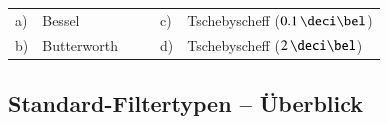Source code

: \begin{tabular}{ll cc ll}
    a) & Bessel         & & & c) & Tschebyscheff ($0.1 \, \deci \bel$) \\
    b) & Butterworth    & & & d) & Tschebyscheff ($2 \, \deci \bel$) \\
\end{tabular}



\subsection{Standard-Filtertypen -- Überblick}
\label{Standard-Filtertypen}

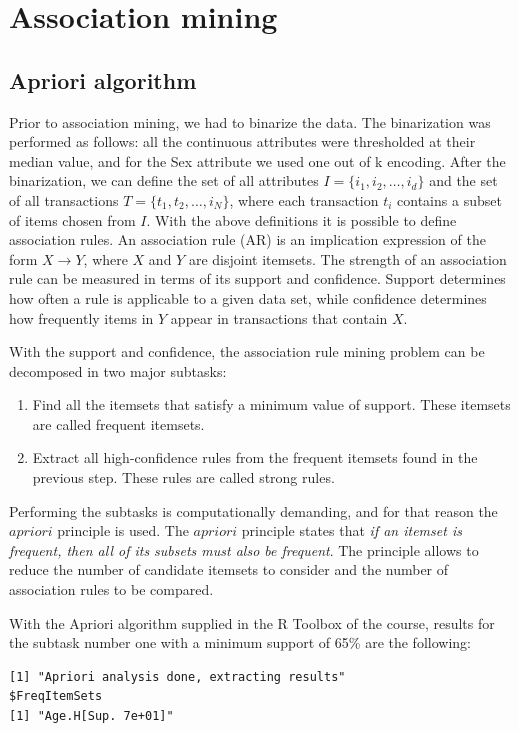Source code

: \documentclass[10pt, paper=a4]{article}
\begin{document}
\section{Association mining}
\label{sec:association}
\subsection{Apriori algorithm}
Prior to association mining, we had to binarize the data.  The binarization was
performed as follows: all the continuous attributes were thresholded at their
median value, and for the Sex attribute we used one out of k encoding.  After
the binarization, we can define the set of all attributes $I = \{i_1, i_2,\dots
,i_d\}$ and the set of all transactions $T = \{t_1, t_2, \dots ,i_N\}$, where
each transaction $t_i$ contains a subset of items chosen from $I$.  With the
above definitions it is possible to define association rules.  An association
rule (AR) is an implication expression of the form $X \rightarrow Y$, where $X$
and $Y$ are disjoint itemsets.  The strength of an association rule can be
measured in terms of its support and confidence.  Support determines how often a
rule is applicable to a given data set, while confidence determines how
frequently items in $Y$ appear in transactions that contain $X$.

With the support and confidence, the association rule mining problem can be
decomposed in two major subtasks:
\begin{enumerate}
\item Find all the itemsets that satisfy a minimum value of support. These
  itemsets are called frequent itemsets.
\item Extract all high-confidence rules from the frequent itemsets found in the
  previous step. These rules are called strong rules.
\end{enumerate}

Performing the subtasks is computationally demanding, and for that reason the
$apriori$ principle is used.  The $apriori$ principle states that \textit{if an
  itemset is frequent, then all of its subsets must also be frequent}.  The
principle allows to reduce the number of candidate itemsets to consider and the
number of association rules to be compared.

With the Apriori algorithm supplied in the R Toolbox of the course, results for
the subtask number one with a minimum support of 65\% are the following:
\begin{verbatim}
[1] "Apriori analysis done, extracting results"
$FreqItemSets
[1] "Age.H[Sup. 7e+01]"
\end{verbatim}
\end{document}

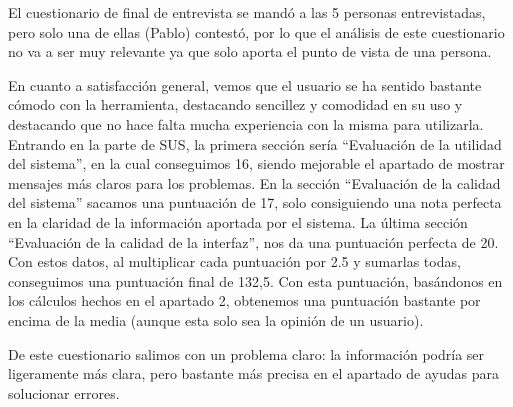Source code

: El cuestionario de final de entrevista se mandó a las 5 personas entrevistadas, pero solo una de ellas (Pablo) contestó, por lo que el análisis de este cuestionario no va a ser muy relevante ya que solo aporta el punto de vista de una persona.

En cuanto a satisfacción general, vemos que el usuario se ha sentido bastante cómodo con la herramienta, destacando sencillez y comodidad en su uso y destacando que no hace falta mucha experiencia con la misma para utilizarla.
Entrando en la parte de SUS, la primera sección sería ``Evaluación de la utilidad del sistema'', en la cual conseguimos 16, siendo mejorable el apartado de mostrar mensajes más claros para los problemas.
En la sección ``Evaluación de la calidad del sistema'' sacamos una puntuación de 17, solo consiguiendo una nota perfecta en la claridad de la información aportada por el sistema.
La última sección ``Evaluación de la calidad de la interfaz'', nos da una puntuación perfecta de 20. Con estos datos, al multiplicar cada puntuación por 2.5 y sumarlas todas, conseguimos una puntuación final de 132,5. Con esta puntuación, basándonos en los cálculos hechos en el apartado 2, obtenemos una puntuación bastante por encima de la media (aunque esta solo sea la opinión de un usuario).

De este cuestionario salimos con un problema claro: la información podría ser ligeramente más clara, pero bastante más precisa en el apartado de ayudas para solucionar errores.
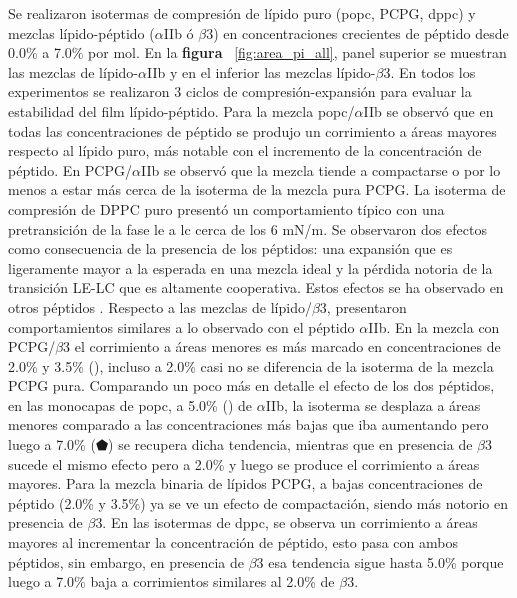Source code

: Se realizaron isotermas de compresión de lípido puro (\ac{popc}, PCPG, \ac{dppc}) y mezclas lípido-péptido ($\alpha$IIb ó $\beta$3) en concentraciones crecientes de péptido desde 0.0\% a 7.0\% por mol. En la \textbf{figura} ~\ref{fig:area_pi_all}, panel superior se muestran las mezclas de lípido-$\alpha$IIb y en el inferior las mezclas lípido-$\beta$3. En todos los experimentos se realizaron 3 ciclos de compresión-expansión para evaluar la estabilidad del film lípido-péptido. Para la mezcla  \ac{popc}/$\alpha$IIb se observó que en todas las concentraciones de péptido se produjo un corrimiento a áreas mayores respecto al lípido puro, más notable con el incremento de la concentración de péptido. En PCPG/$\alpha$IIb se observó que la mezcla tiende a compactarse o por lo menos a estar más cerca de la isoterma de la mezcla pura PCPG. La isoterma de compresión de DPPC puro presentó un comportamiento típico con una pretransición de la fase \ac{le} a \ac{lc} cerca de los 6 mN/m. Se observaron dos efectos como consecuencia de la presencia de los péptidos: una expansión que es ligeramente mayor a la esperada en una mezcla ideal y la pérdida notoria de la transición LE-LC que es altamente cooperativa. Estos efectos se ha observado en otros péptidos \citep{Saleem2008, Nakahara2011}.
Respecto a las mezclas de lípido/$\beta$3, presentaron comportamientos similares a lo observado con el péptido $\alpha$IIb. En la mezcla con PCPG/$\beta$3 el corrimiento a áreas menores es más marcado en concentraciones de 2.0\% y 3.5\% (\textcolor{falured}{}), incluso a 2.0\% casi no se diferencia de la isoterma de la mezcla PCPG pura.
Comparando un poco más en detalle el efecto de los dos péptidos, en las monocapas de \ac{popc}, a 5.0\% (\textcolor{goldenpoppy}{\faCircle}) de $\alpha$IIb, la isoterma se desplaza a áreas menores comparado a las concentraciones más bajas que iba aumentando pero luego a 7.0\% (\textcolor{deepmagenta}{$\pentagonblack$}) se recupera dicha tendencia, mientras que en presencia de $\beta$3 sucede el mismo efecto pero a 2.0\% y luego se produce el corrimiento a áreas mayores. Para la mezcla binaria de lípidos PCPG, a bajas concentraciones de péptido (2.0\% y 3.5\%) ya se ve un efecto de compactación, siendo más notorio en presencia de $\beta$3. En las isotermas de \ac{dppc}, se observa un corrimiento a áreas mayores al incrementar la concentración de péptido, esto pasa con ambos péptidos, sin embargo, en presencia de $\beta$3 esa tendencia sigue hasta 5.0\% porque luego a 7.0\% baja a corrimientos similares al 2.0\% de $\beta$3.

_ _ _ _ _ _ _

*DIRECTIONS*. With the images excluded, output every record verbatim.

*EXERCISE RESULT*.
Source code

: \begin{tabular}{ll cc ll}
    a) & Bessel         & & & c) & Tschebyscheff ($0.1 \, \deci \bel$) \\
    b) & Butterworth    & & & d) & Tschebyscheff ($2 \, \deci \bel$) \\
\end{tabular}



\subsection{Standard-Filtertypen -- Überblick}
\label{Standard-Filtertypen}

Source code

: \documentclass[10pt, paper=a4]{article}
\begin{document}
\section{Association mining}
\label{sec:association}
\subsection{Apriori algorithm}
Prior to association mining, we had to binarize the data.  The binarization was
performed as follows: all the continuous attributes were thresholded at their
median value, and for the Sex attribute we used one out of k encoding.  After
the binarization, we can define the set of all attributes $I = \{i_1, i_2,\dots
,i_d\}$ and the set of all transactions $T = \{t_1, t_2, \dots ,i_N\}$, where
each transaction $t_i$ contains a subset of items chosen from $I$.  With the
above definitions it is possible to define association rules.  An association
rule (AR) is an implication expression of the form $X \rightarrow Y$, where $X$
and $Y$ are disjoint itemsets.  The strength of an association rule can be
measured in terms of its support and confidence.  Support determines how often a
rule is applicable to a given data set, while confidence determines how
frequently items in $Y$ appear in transactions that contain $X$.

With the support and confidence, the association rule mining problem can be
decomposed in two major subtasks:
\begin{enumerate}
\item Find all the itemsets that satisfy a minimum value of support. These
  itemsets are called frequent itemsets.
\item Extract all high-confidence rules from the frequent itemsets found in the
  previous step. These rules are called strong rules.
\end{enumerate}

Performing the subtasks is computationally demanding, and for that reason the
$apriori$ principle is used.  The $apriori$ principle states that \textit{if an
  itemset is frequent, then all of its subsets must also be frequent}.  The
principle allows to reduce the number of candidate itemsets to consider and the
number of association rules to be compared.

With the Apriori algorithm supplied in the R Toolbox of the course, results for
the subtask number one with a minimum support of 65\% are the following:
\begin{verbatim}
[1] "Apriori analysis done, extracting results"
$FreqItemSets
[1] "Age.H[Sup. 7e+01]"
\end{verbatim}
\end{document}

Source code

: El cuestionario de final de entrevista se mandó a las 5 personas entrevistadas, pero solo una de ellas (Pablo) contestó, por lo que el análisis de este cuestionario no va a ser muy relevante ya que solo aporta el punto de vista de una persona.

En cuanto a satisfacción general, vemos que el usuario se ha sentido bastante cómodo con la herramienta, destacando sencillez y comodidad en su uso y destacando que no hace falta mucha experiencia con la misma para utilizarla.
Entrando en la parte de SUS, la primera sección sería ``Evaluación de la utilidad del sistema'', en la cual conseguimos 16, siendo mejorable el apartado de mostrar mensajes más claros para los problemas.
En la sección ``Evaluación de la calidad del sistema'' sacamos una puntuación de 17, solo consiguiendo una nota perfecta en la claridad de la información aportada por el sistema.
La última sección ``Evaluación de la calidad de la interfaz'', nos da una puntuación perfecta de 20. Con estos datos, al multiplicar cada puntuación por 2.5 y sumarlas todas, conseguimos una puntuación final de 132,5. Con esta puntuación, basándonos en los cálculos hechos en el apartado 2, obtenemos una puntuación bastante por encima de la media (aunque esta solo sea la opinión de un usuario).

De este cuestionario salimos con un problema claro: la información podría ser ligeramente más clara, pero bastante más precisa en el apartado de ayudas para solucionar errores.
Source code

: Se realizaron isotermas de compresión de lípido puro (\ac{popc}, PCPG, \ac{dppc}) y mezclas lípido-péptido ($\alpha$IIb ó $\beta$3) en concentraciones crecientes de péptido desde 0.0\% a 7.0\% por mol. En la \textbf{figura} ~\ref{fig:area_pi_all}, panel superior se muestran las mezclas de lípido-$\alpha$IIb y en el inferior las mezclas lípido-$\beta$3. En todos los experimentos se realizaron 3 ciclos de compresión-expansión para evaluar la estabilidad del film lípido-péptido. Para la mezcla  \ac{popc}/$\alpha$IIb se observó que en todas las concentraciones de péptido se produjo un corrimiento a áreas mayores respecto al lípido puro, más notable con el incremento de la concentración de péptido. En PCPG/$\alpha$IIb se observó que la mezcla tiende a compactarse o por lo menos a estar más cerca de la isoterma de la mezcla pura PCPG. La isoterma de compresión de DPPC puro presentó un comportamiento típico con una pretransición de la fase \ac{le} a \ac{lc} cerca de los 6 mN/m. Se observaron dos efectos como consecuencia de la presencia de los péptidos: una expansión que es ligeramente mayor a la esperada en una mezcla ideal y la pérdida notoria de la transición LE-LC que es altamente cooperativa. Estos efectos se ha observado en otros péptidos \citep{Saleem2008, Nakahara2011}.
Respecto a las mezclas de lípido/$\beta$3, presentaron comportamientos similares a lo observado con el péptido $\alpha$IIb. En la mezcla con PCPG/$\beta$3 el corrimiento a áreas menores es más marcado en concentraciones de 2.0\% y 3.5\% (\textcolor{falured}{}), incluso a 2.0\% casi no se diferencia de la isoterma de la mezcla PCPG pura.
Comparando un poco más en detalle el efecto de los dos péptidos, en las monocapas de \ac{popc}, a 5.0\% (\textcolor{goldenpoppy}{\faCircle}) de $\alpha$IIb, la isoterma se desplaza a áreas menores comparado a las concentraciones más bajas que iba aumentando pero luego a 7.0\% (\textcolor{deepmagenta}{$\pentagonblack$}) se recupera dicha tendencia, mientras que en presencia de $\beta$3 sucede el mismo efecto pero a 2.0\% y luego se produce el corrimiento a áreas mayores. Para la mezcla binaria de lípidos PCPG, a bajas concentraciones de péptido (2.0\% y 3.5\%) ya se ve un efecto de compactación, siendo más notorio en presencia de $\beta$3. En las isotermas de \ac{dppc}, se observa un corrimiento a áreas mayores al incrementar la concentración de péptido, esto pasa con ambos péptidos, sin embargo, en presencia de $\beta$3 esa tendencia sigue hasta 5.0\% porque luego a 7.0\% baja a corrimientos similares al 2.0\% de $\beta$3.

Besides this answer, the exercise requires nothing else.